The subset of affected customers who were paying for high availability were also provided with a migration to the amazee.io CDN in order to mitigate any DDoS issues happening to them in the future. Our long term plan is to move all customers to the amazee.io CDN, but that is not possible in the short term.
While the attack was underway, a traffic black hole solution was employed in order to stem the tide of this tremendous amount of data being transferred, which completely brought down any sites that only used a single load balancer IP in their DNS records for the duration of the black hole solution. This was a temporary solution, and would not be suitable for long term mitigation of an attack of this magnitude.
The root cause of the majority of the site unavailability issues was the DDoS attack against our hosting provider, Cloudscale, with only black holing as DDoS protection for many of our customers in the ch1 region. We are working with Cloudscale to implement and test a more sophisticated mitigation strategy for future DDoS attacks at the infrastructure level, which does not require us to blackhole legitimate traffic
Misconfigured customer DNS records also contributed to the issues and lead to extended downtimes for some customers. We have reached out to all affected customers with instructions on how to rectify these issues moving forward.

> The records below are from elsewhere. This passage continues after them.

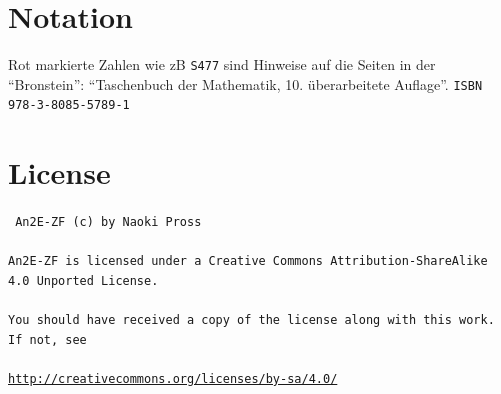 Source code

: \documentclass[a4paper]{article}
\numberwithin{equation}{subsection}
\newcommand{\brpage}[1]{\textcolor{red!70!black}{\small\texttt{S#1}}}
\begin{document}
\begin{multicols}{2}
\begin{thebibliography}{1}
\end{thebibliography}

\section*{Notation}
Rot markierte Zahlen wie zB \brpage{477} sind Hinweise auf die Seiten in der ``Bronstein'': ``Taschenbuch der Mathematik, 10. \"uberarbeitete Auflage''. \texttt{ISBN 978-3-8085-5789-1}

\section*{License}
{ \tt
An2E-ZF (c) by Naoki Pross
\\\\
An2E-ZF is licensed under a Creative Commons Attribution-ShareAlike 4.0 Unported License.
\\\\
You should have received a copy of the license along with this work. If not, see 
\\\\
\url{http://creativecommons.org/licenses/by-sa/4.0/}
}

\end{multicols}
\end{document}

All sites hosted in the ch1 region were down for the first 28 minutes of the attack, as Cloudscale's inbound network capacity was completely consumed by the attack. Customers already utilizing the amazee.io CDN would not have seen any downtime reported, as the CDN could serve stale pages, but authenticated traffic to those sites would have not have been able to connect during this initial period.
Once the black hole solution was put into place, around 60 sites hosted in the ch1 region continued to experience degraded availability as their DNS records were configured to point only to the single load balancer IP address which was the direct target of this attack. These sites' services were restored with the removal of the black hole solution from the load balancer IP address, having experienced approximately three hours and fifteen minutes of downtime over the course of the DDoS attack.
Numerous amazee.io employees and Cloudscale employees worked together to mitigate the effects of this attack.
Communications between Cloudscale and amazee.io as well as between amazee.io and affected customers were superb. Everyone involved disseminated information freely as soon as it became available to them.
The level of cooperation between amazee.io team members in mitigating this attack, identifying affected customers, and communicating with those customers was also commendable.
Identifying which customers were affected by this attack due to misconfigured DNS records took almost an entire hour; in the event of future attacks, we should have this information more readily available somehow.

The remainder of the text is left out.